How innovation shifts product demand function outward

In our model, the vigor of the innovator’s product R&D effort determines (without stochastic variation, important in the real world) how far the innovator’s demand function is thrust upward. What is needed then is an analogue to Nordhaus’ invention possibility function. We focus on the resultant height of the demand function, leaving for our simulation analysis of alternative cases the demand function’s slope and hence the breadth of the market. An intuitive rationale for this assumption is that product innovation affects consumers’ willingness to pay, which is measured by a demand function’s vertical dimension. The horizontal dimension is more closely related to the scope of the relevant market, which might arguably be said to be more exogenous than endogenous. Specifically, we assume that the demand function is shifted through product innovation from an intercept at point C in Fig. 2, leaving sales intrinsically unprofitable, to an endogenous intercept point F, where F can vary from identity with C (if no R&D is performed) to five times OC (S = 5). Initial experiments assumed an exponential shift function S = RDk, with k < 1 to imply diminishing marginal returns. This approximates the approach taken by Nordhaus with his invention possibility function. Those experiments, however, yielded implausibly high shift values and hence market sizes. Therefore, a quadratic approximation

$$ {\text{S}} = 1 + .2784\;{\text{RD}} - .0049\left( {\text{RD}} \right)^{2} $$
(1)

was used, with R&D outlays measured in two digits only, e.g., in thousands of dollars (or millions, for larger projects).Footnote 13 It is illustrated in Fig. 3. Its maximum value is realized at R&D expenditures of roughly 28 (000), with S = 4.95 at that value.

Fig. 3
figure 3

Relationship of demand shift factor to R&D expenditure

Needless to say, even with a given demand intercept shift, markets can be of widely varying sizes. This arguably exogenous variability was taken into account by assuming demand functions to be linear in price, with equation P = 10S −(slope) Q and slopes dP/dQ varying from −.03 to −.07. Two such cases are illustrated in Fig. 4. With linear demand and a given vertical intercept, the demand curves are iso-elastic, i.e., with the same price elasticity of demand for any given vertical level. This allows an assumption, simplifying calculation in computer simulations, that profit-maximizing prices are identical ($35 per unit in Fig. 4) for linear demand functions with the same vertical intercept but varying slopes. The numerical assumptions to be sure determine the outcomes, and exploration with alternative parameter sets is encouraged. But the assumptions permit a wide range of circumstances to be investigated.

Fig. 4
figure 4

Graph of demand and coast functions

4 The effect of differing patent lives revisited

For broad insight into how outcomes vary with alternative market parameters and patent lives, payoff matrices were calculated for three benchmark cases: with demand slopes of −.03, −.05, and −.07. In a preliminary stage, shift variables were determined as a function of R&D outlays varying by units from 1 to 35. For each R&D outlay and R&D-determined shift variable, profit-maximizing prices, quantities, and (given constant marginal cost of $10 per unit) price–cost margins were computed. The product of price–cost margins times profit-maximizing quantities yielded the annual quasi-rent following from any given R&D expenditure. The quasi rents are assumed for simplicity to be constant over time (an assumption varied later). For each possible patent life (by twos) from 4 years to infinity, the discounted present value of quasi-rents realized by the innovator was calculated. Patent lives were assumed to begin at year 0. Quasi-rents were assumed to begin flowing in at year 1, i.e., after a year’s R&D and production setup. For each patent life, a discount factor associated with the years of sale under patent protection was applied to the annual quasi-rent estimate. The assumed discount rate was 12 % per annum.Footnote 14 Following conventional assumptions (but inconsistent with the theory and evidence on first mover advantages to be addressed later), the calculations assumed that when patents expire, quasi-rents fall precipitously to zero and remain there subsequently.

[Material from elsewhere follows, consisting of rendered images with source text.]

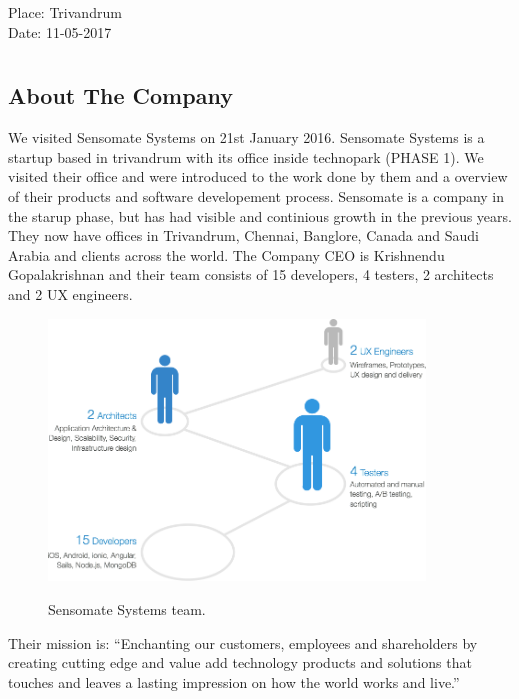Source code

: \documentclass[a4paper,12pt]{report}
\begin{document}
\begin{titlepage}
		\begin{flushleft}
		Place: Trivandrum\\
		Date:  11-05-2017\\
		\end{flushleft}
		\vfill %
	\end{titlepage}

	
	\newpage
	\tableofcontents
	\newpage

	\chapter*{}
	\newpage
		\section{About The Company}
		We visited Sensomate Systems on 21st January 2016. Sensomate Systems is a startup based in trivandrum with its office inside technopark (PHASE 1). We visited their office and were introduced to the work done by them and a overview of their products and software developement process. Sensomate is a company in the starup phase, but has had visible and continious growth in the previous years. They now have offices in Trivandrum, Chennai, Banglore, Canada and Saudi Arabia and clients across the world. The Company CEO is Krishnendu Gopalakrishnan and their team consists of 15 developers, 4 testers, 2 architects and 2 UX engineers.  
		\begin{figure}[H]
			\begin{centering}
				\includegraphics[width=10cm]{images/team.png}\\
				\caption{Sensomate Systems team.}
			\end{centering}
		\end{figure}
		Their mission is: ``Enchanting our customers, employees and shareholders by creating cutting edge and value add technology products and solutions that touches and leaves a lasting impression on how the world works and live.''
\end{document}
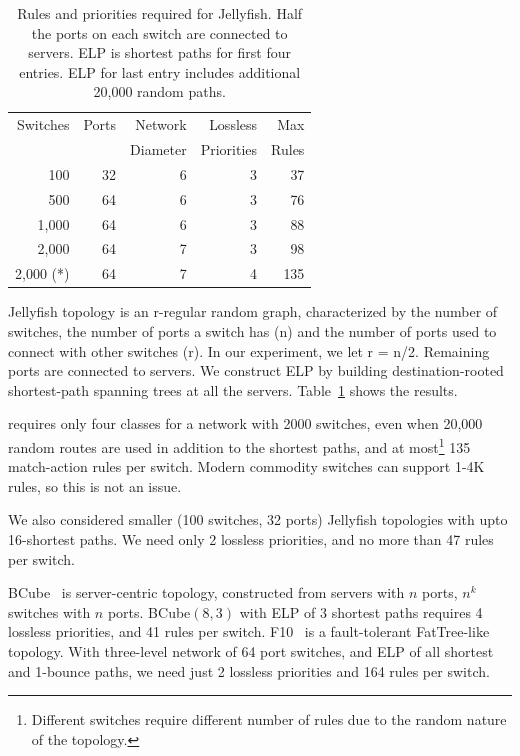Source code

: \begin{table}[t]
		\footnotesize
	\centering
		\begin{tabular}{|r|r|r|r|r|}
			\hline
				Switches & Ports & Network & Lossless & Max \\
						 &		 & Diameter & Priorities & Rules \\
			\hline
			\hline
			100 & 32 & 6 & 3 &  37 \\
			\hline
			500 & 64 & 6 & 3 & 76 \\
			\hline
			1,000 & 64 & 6 & 3 & 88 \\
			\hline
			2,000 & 64 & 7 & 3 & 98 \\
			\hline
			2,000 (*)  & 64 & 7 & 4 &  135\\
			\hline
			
		\end{tabular}
		\caption{Rules and priorities required for Jellyfish. Half the ports on
		each switch are connected to servers. ELP is shortest paths for first four entries. ELP for last entry includes additional 20,000 random paths.}
\label{table:jellyfish_shortestpath} \end{table}

Jellyfish topology is an r-regular random graph, characterized by the number of
switches, the number of ports a switch has (n) and the number of ports used to
connect with other switches (r).  In our experiment, we let r = n/2. Remaining
ports are connected to servers. We construct ELP by building destination-rooted
shortest-path spanning trees at all the servers.
Table~\ref{table:jellyfish_shortestpath} shows the results.

\sysname{} requires only four classes for a network with 2000 switches, even
when 20,000 random routes are used in addition to the shortest paths, and at
most\footnote{Different switches require different number of rules due to the
random nature of the topology.} 135 match-action rules per switch.  Modern
commodity switches can support 1-4K rules, so this is not an issue.

We also considered smaller (100 switches, 32 ports) Jellyfish
topologies with upto 16-shortest paths. We need only 2 lossless
priorities, and no more than 47 rules per switch.

BCube~\cite{bcube} is server-centric topology, constructed from servers with $n$
ports, $n^k$ switches with $n$ ports. BCube$(8,3)$ with ELP of $3$ shortest
paths requires 4 lossless priorities, and 41 rules per switch.
F10~\cite{f10} is a fault-tolerant FatTree-like topology.  With three-level
network of 64 port switches, and ELP of all shortest and 1-bounce paths, we need
just 2 lossless priorities and 164 rules per switch.

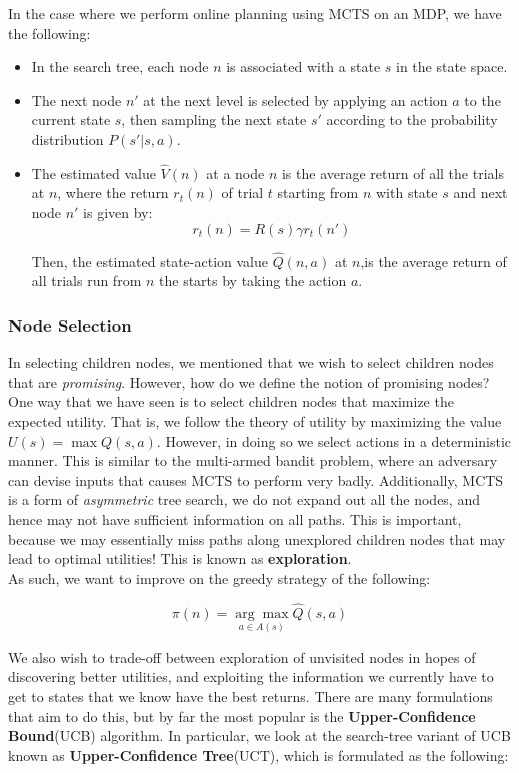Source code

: \documentclass[11pt]{article}
\begin{document}
In the case where we perform online planning using MCTS on an MDP, we have the following:

\begin{itemize}
    \item In the search tree, each node $n$ is associated with a state $s$ in the state space.
    \item The next node $n'$ at the next level is selected by applying an action $a$ to the current state $s$, then sampling the next state $s'$ according to the probability distribution $P(s' | s, a)$.
    \item The estimated value $\hat{V}(n)$ at a node $n$ is the average return of all the trials at $n$, where the return $r_t(n)$ of trial $t$ starting from $n$ with state $s$ and next node $n'$ is given by:
    $$
    r_t(n) = R(s) \gamma r_t(n')
    $$
    
    Then, the estimated state-action value $\hat{Q}(n, a)$ at $n$,is the average return of all trials run from $n$ the starts by taking the action $a$.
\end{itemize}

\subsubsection{Node Selection}

In selecting children nodes, we mentioned that we wish to select children nodes that are \textit{promising}. However, how do we define the notion of promising nodes? One way that we have seen is to select children nodes that maximize the expected utility. That is, we follow the theory of utility by maximizing the value $U(s) = \max Q(s, a)$. However, in doing so we select actions in a deterministic manner. This is similar to the multi-armed bandit problem, where an adversary can devise inputs that causes MCTS to perform very badly. Additionally, MCTS is a form of \textit{asymmetric} tree search, we do not expand out all the nodes, and hence may not have sufficient information on all paths. This is important, because we may essentially miss paths along unexplored children nodes that may lead to optimal utilities! This is known as \textbf{exploration}.\\

As such, we want to improve on the greedy strategy of the following:

$$
\pi(n) = \underset{a \in A(s)}{\arg\max} \hat{Q}(s, a)
$$

We also wish to trade-off between exploration of unvisited nodes in hopes of discovering better utilities, and exploiting the information we currently have to get to states that we know have the best returns. There are many formulations that aim to do this, but by far the most popular is the \textbf{Upper-Confidence Bound}(UCB) algorithm. In particular, we look at the search-tree variant of UCB known as \textbf{Upper-Confidence Tree}(UCT), which is formulated as the following:
\end{document}
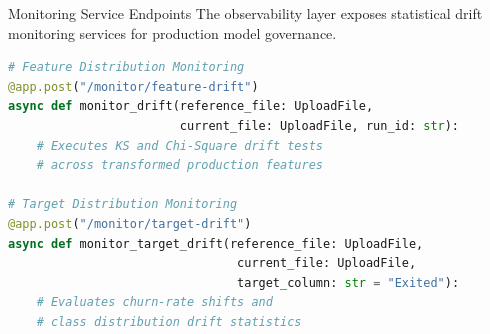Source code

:\begin{frame}[fragile]{Monitoring Service Endpoints}
    The observability layer exposes statistical drift monitoring services for production model governance.
    \scriptsize
    \begin{lstlisting}[language=Python]
# Feature Distribution Monitoring
@app.post("/monitor/feature-drift")
async def monitor_drift(reference_file: UploadFile, 
                        current_file: UploadFile, run_id: str):
    # Executes KS and Chi-Square drift tests
    # across transformed production features

# Target Distribution Monitoring
@app.post("/monitor/target-drift")
async def monitor_target_drift(reference_file: UploadFile, 
                                current_file: UploadFile, 
                                target_column: str = "Exited"):
    # Evaluates churn-rate shifts and
    # class distribution drift statistics
    \end{lstlisting}
\end{frame}

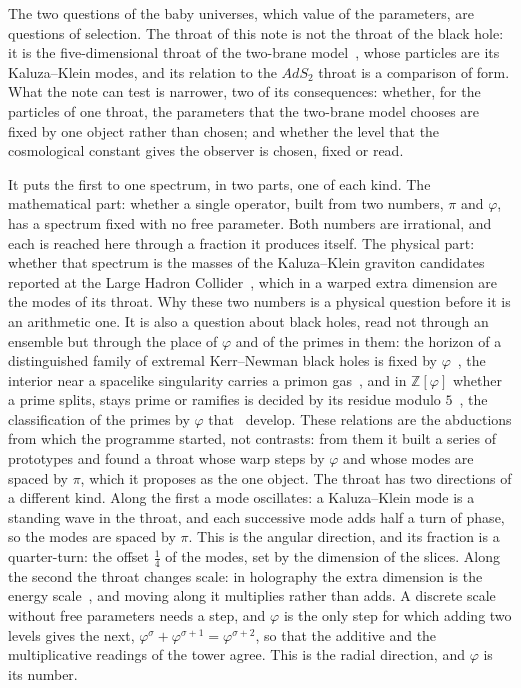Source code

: \documentclass[11pt,reqno]{amsart}
\newcommand{\golden}{\varphi}
\numberwithin{equation}{section}
\theoremstyle{remark}
\begin{document}
The two questions of the baby universes, which value of the parameters, are
questions of selection. The throat of this note is not the throat of the black hole: it is the
five-dimensional throat of the two-brane model~\cite{RS99}, whose particles are its Kaluza--Klein
modes, and its relation to the $AdS_2$ throat is a comparison of form. What the note can test is narrower, two of its consequences: whether, for the particles of one
throat, the parameters that the two-brane model chooses are fixed by one object rather than chosen;
and whether the level that the cosmological constant gives the observer is chosen, fixed or read.

It puts the first to one spectrum, in two parts, one of each kind. The mathematical part:
whether a single operator, built from two numbers, $\pi$ and $\golden$, has a spectrum fixed with no
free parameter. Both numbers are irrational, and each is reached here through a fraction it produces
itself. The physical part: whether that spectrum is the masses of the Kaluza--Klein graviton
candidates reported at the Large Hadron Collider~\cite{LYR26}, which in a warped extra dimension are
the modes of its throat. Why these two numbers is a physical question before it is an arithmetic one. It
is also a question about black holes, read not through an ensemble but through the place of $\golden$
and of the primes in them: the horizon of a distinguished family of extremal Kerr--Newman black holes
is fixed by $\golden$~\cite{SN24}, the interior near a spacelike singularity carries a primon
gas~\cite{Jul90,HY25,DCHY25}, and in $\mathbb Z[\golden]$ whether a prime splits, stays prime or
ramifies is decided by its residue modulo $5$~\cite{Neu99}, the classification of the primes by
$\golden$ that~\cite{GH23,CW6} develop. These relations are the abductions from which the programme
started, not contrasts: from them it built a series of prototypes and found a throat whose warp steps
by $\golden$ and whose modes are spaced by $\pi$, which it proposes as the one object. The throat has two
directions of a different kind. Along the first a mode oscillates: a Kaluza--Klein mode is a standing
wave in the throat, and each successive mode adds half a turn of phase, so the modes are spaced by
$\pi$. This is the angular direction, and its fraction is a quarter-turn: the offset $\tfrac14$ of the
modes, set by the dimension of the slices. Along the second the throat changes scale: in holography
the extra dimension is the energy scale~\cite{SW98}, and moving along it multiplies rather than adds.
A discrete scale without free parameters needs a step, and $\golden$ is the only step for which adding
two levels gives the next, $\golden^{\sigma}+\golden^{\sigma+1}=\golden^{\sigma+2}$, so that the
additive and the multiplicative readings of the tower agree. This is the radial direction, and
$\golden$ is its number.
\end{document}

From the discounted present values so calculated, front-end research and development costs (multiplied from column (1) by 1000) were subtracted to yield the discounted present value from a year 0 vantage point of profits net of R&D outlays—i.e., an indication of whether any given R&D expenditure was in the net present value-enhancing.

The private payoff matrices computed under these assumptions are too unwieldy to report in full. Here we provide in Table 1 only one example, for the intermediate −.05 demand slope case. Other tables are available at http://ssrn.com/abstract=2538621. The first column (labelled “Rand”) contains alternative R&D expenditures (in thousands of dollars). The second column reports the annual quasi-rent (labelled “Profit”) resulting from each R&D expenditure, given the shift variable’s impact on the demand curve’s intercept value and the resulting profit-maximizing solution, assuming marginal cost to be $10 per unit. The quasi-rent is assumed constant per year from the time of product introduction to the time of patent expiration, after which it plunges to zero. The remaining columns report discounted present profit values (with front-end R&D costs deducted) for various patent lives. In the third column (headed “dpvto4”, for discounted present value through year 4, implying a 4-year patent life), for example, we see that discounted present values are negative for all R&D expenditures. Positive values begin only at patent lives of 6 years (column 4) or higher. The maxima among these positive values are printed in bold face. One sees that the profit-maximizing R&D expenditures increase with longer patent lives until they stabilize beyond a 12-year life.Footnote 15

Table 1 Private payoff matrix for diverse patent lives; medium-size market (demand slope = −.05)

Given the −.05 demand slope assumed in Table 1, the internal rate of return from the profit-maximizing R&D investment (Rand = 22) and a patent life of 16 years is 27 %.Footnote 16 With a larger market (slope −.03), the IRR is approximately 49 %; with the smallest of the three markets analyzed (slope = −.07), the IRR is 21.5 %. Obviously, for less lucrative cases, the internal rate of return is at least 12 % over all payoff matrix cells with positive net present values.

Two main insights emerge at this benchmarking stage. First, over a wide range of parameter values and patent lives, investment in research and development is profitable, even if not present value-maximizing. Second, R&D markets may fail totally—i.e., no investment in R&D will be made—if short patent lives are coupled with relatively small market spaces.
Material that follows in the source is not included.